|Santa Maria Liberatrice a Monte Testaccio|
|English name:||St Mary the Liberator at the Potsherd Mountain|
|Dedication:||Blessed Virgin Mary (Our Lady, Liberatrix)|
|Address:||Via Lorenzo Ghiberti 2|
The church was designed by Mario Ceradini, and its future administration was initially entrusted to the Benedictines of Sant’Anselmo on the Aventine nearby, which is the Generalate of the Order. The intention was to build a church big enough for the entire new working-class neighbourhood of Testaccio. However, the Benedictines had to pull out owing to being fully committed to establishing a college and liturgical institute, and also because several Benedictine congregations object to administering parishes. The responsibility for the new church was transferred to the Salesians.

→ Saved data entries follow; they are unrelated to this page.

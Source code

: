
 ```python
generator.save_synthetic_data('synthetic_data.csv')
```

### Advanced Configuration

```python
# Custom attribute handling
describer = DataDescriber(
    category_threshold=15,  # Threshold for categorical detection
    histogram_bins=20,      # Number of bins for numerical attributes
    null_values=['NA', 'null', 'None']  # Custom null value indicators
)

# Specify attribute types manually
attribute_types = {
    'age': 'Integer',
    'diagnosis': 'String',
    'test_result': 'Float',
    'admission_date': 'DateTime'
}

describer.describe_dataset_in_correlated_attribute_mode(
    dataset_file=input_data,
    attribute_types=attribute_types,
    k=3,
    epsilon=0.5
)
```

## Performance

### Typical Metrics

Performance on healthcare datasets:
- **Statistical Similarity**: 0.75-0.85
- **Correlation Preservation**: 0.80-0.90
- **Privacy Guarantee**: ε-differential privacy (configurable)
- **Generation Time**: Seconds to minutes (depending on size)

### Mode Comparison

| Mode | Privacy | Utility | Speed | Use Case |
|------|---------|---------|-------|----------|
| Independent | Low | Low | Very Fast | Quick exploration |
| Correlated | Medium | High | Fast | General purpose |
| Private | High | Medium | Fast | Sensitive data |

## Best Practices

The church was completed in 1908, in what is described as a Romanesque-Byzantine style. It was initially to be called Santa Maria della Provvidenza, but when the old church of Santa Maria Liberatrice al Foro Romano was demolished in 1900 it was decided to use that title instead. Many artworks from the old church were transferred, including a venerated fresco of Our Lady which was enthroned over the main altar. It had been in the apse of the old church, and had been rescued by the Benedictine oblate nuns at Tor de’Specchi. They also helped financially with the cost.

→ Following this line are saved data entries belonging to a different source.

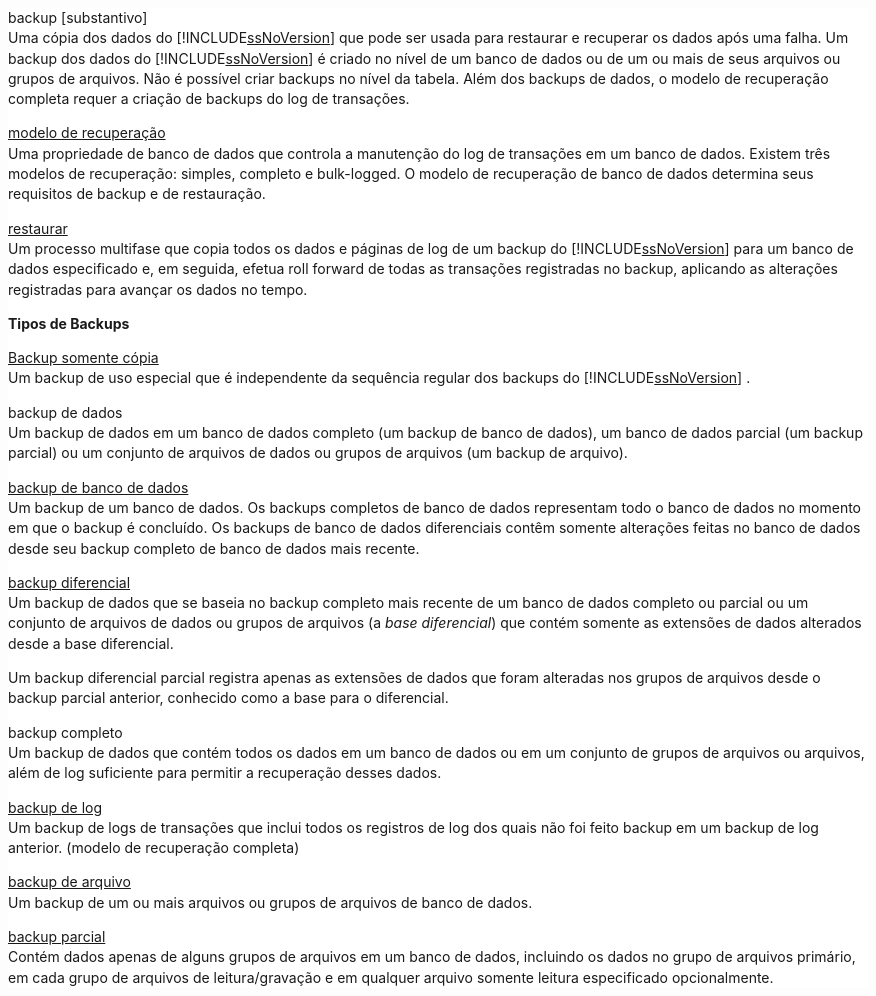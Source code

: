  backup [substantivo]  
 Uma cópia dos dados do [!INCLUDE[ssNoVersion](../../includes/ssnoversion-md.md)] que pode ser usada para restaurar e recuperar os dados após uma falha. Um backup dos dados do [!INCLUDE[ssNoVersion](../../includes/ssnoversion-md.md)] é criado no nível de um banco de dados ou de um ou mais de seus arquivos ou grupos de arquivos. Não é possível criar backups no nível da tabela. Além dos backups de dados, o modelo de recuperação completa requer a criação de backups do log de transações.  
  
 [modelo de recuperação](recovery-models-sql-server.md)  
 Uma propriedade de banco de dados que controla a manutenção do log de transações em um banco de dados. Existem três modelos de recuperação: simples, completo e bulk-logged. O modelo de recuperação de banco de dados determina seus requisitos de backup e de restauração.  
  
 [restaurar](restore-and-recovery-overview-sql-server.md)  
 Um processo multifase que copia todos os dados e páginas de log de um backup do [!INCLUDE[ssNoVersion](../../includes/ssnoversion-md.md)] para um banco de dados especificado e, em seguida, efetua roll forward de todas as transações registradas no backup, aplicando as alterações registradas para avançar os dados no tempo.  
  
 **Tipos de Backups**  
  
 [Backup somente cópia](copy-only-backups-sql-server.md)  
 Um backup de uso especial que é independente da sequência regular dos backups do [!INCLUDE[ssNoVersion](../../includes/ssnoversion-md.md)] .  
  
 backup de dados  
 Um backup de dados em um banco de dados completo (um backup de banco de dados), um banco de dados parcial (um backup parcial) ou um conjunto de arquivos de dados ou grupos de arquivos (um backup de arquivo).  
  
 [backup de banco de dados](full-database-backups-sql-server.md)  
 Um backup de um banco de dados. Os backups completos de banco de dados representam todo o banco de dados no momento em que o backup é concluído. Os backups de banco de dados diferenciais contêm somente alterações feitas no banco de dados desde seu backup completo de banco de dados mais recente.  
  
 [backup diferencial](full-database-backups-sql-server.md)  
 Um backup de dados que se baseia no backup completo mais recente de um banco de dados completo ou parcial ou um conjunto de arquivos de dados ou grupos de arquivos (a *base diferencial*) que contém somente as extensões de dados alterados desde a base diferencial.  
  
 Um backup diferencial parcial registra apenas as extensões de dados que foram alteradas nos grupos de arquivos desde o backup parcial anterior, conhecido como a base para o diferencial.  
  
 backup completo  
 Um backup de dados que contém todos os dados em um banco de dados ou em um conjunto de grupos de arquivos ou arquivos, além de log suficiente para permitir a recuperação desses dados.  
  
 [backup de log](transaction-log-backups-sql-server.md)  
 Um backup de logs de transações que inclui todos os registros de log dos quais não foi feito backup em um backup de log anterior. (modelo de recuperação completa)  
  
 [backup de arquivo](full-file-backups-sql-server.md)  
 Um backup de um ou mais arquivos ou grupos de arquivos de banco de dados.  
  
 [backup parcial](partial-backups-sql-server.md)  
 Contém dados apenas de alguns grupos de arquivos em um banco de dados, incluindo os dados no grupo de arquivos primário, em cada grupo de arquivos de leitura/gravação e em qualquer arquivo somente leitura especificado opcionalmente.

This remains the only parish church of the district, and is the focal point of its layout.
The present titular is Giovanni Lajolo.
The “Byzantine” appellation seems to derive from the horizontal stone stripes inserted into the brick fabric of the exterior walls of the church.

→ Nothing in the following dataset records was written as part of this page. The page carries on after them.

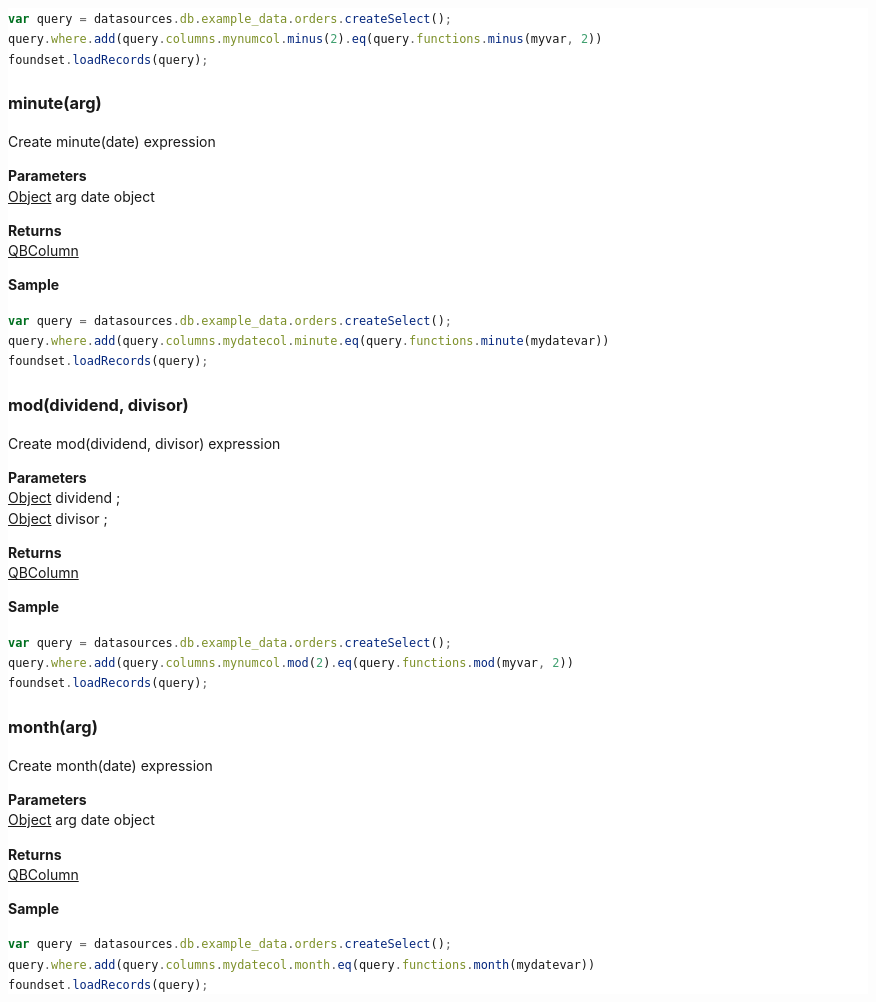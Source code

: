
 ```javascript
var query = datasources.db.example_data.orders.createSelect();
query.where.add(query.columns.mynumcol.minus(2).eq(query.functions.minus(myvar, 2))
foundset.loadRecords(query);
```

### minute(arg)

Create minute(date) expression

**Parameters**\
[Object](../js-lib/object.md) arg date object

**Returns**\
[QBColumn](qbcolumn.md)

**Sample**

```javascript
var query = datasources.db.example_data.orders.createSelect();
query.where.add(query.columns.mydatecol.minute.eq(query.functions.minute(mydatevar))
foundset.loadRecords(query);
```

### mod(dividend, divisor)

Create mod(dividend, divisor) expression

**Parameters**\
[Object](../js-lib/object.md) dividend ;\
[Object](../js-lib/object.md) divisor ;

**Returns**\
[QBColumn](qbcolumn.md)

**Sample**

```javascript
var query = datasources.db.example_data.orders.createSelect();
query.where.add(query.columns.mynumcol.mod(2).eq(query.functions.mod(myvar, 2))
foundset.loadRecords(query);
```

### month(arg)

Create month(date) expression

**Parameters**\
[Object](../js-lib/object.md) arg date object

**Returns**\
[QBColumn](qbcolumn.md)

**Sample**

```javascript
var query = datasources.db.example_data.orders.createSelect();
query.where.add(query.columns.mydatecol.month.eq(query.functions.month(mydatevar))
foundset.loadRecords(query);
```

The building is on the plan of a Latin cross, and has a nave with two aisles. The façade has three matching entrances for nave and aisles, the central one being slightly larger and more ornate. They have very broad arches enclosing tympani containing mosaics. Above the main entrance is a row of seven round-headed lancet windows in stone, and above that are coats-of-arms of the two religious institutions involved in the foundation (Salesians and Tor de’Specchi) flanking those of Pope Pius X. Then there are two large mosaics, copies of two frescoes at Santa Maria Antiqua. The lower one is of Our Lady enthroned and being venerated by saints, and the one above is a Crucifixion. These mosaics were initially badly fixed, and almost fell off in 1925 when they had to be restored. The roofline is a plain gable.
The short nave has three bays, with two pairs of red granite columns supporting oversized carved cushion capitals. The aisles contain side altars with paintings taken from the old church. Notable is the black and white mosaic pavement down the middle of the nave, which features the signs of the Zodiac. The pillars of the crossing are square, and the transepts contain altars to St John Bosco and St Frances of Rome. The aisles are continued either side of the sanctuary as enclosed sacristies, with entrances matching those in the façade. The main altar, with icon above, has a large baldacchino in red marble supported by black granite columns with capitals. Behind this, in the apse are frescoes by Luciano Bartoli, completed in 1964. He was also responsible for the stained glass windows in the nave and transepts.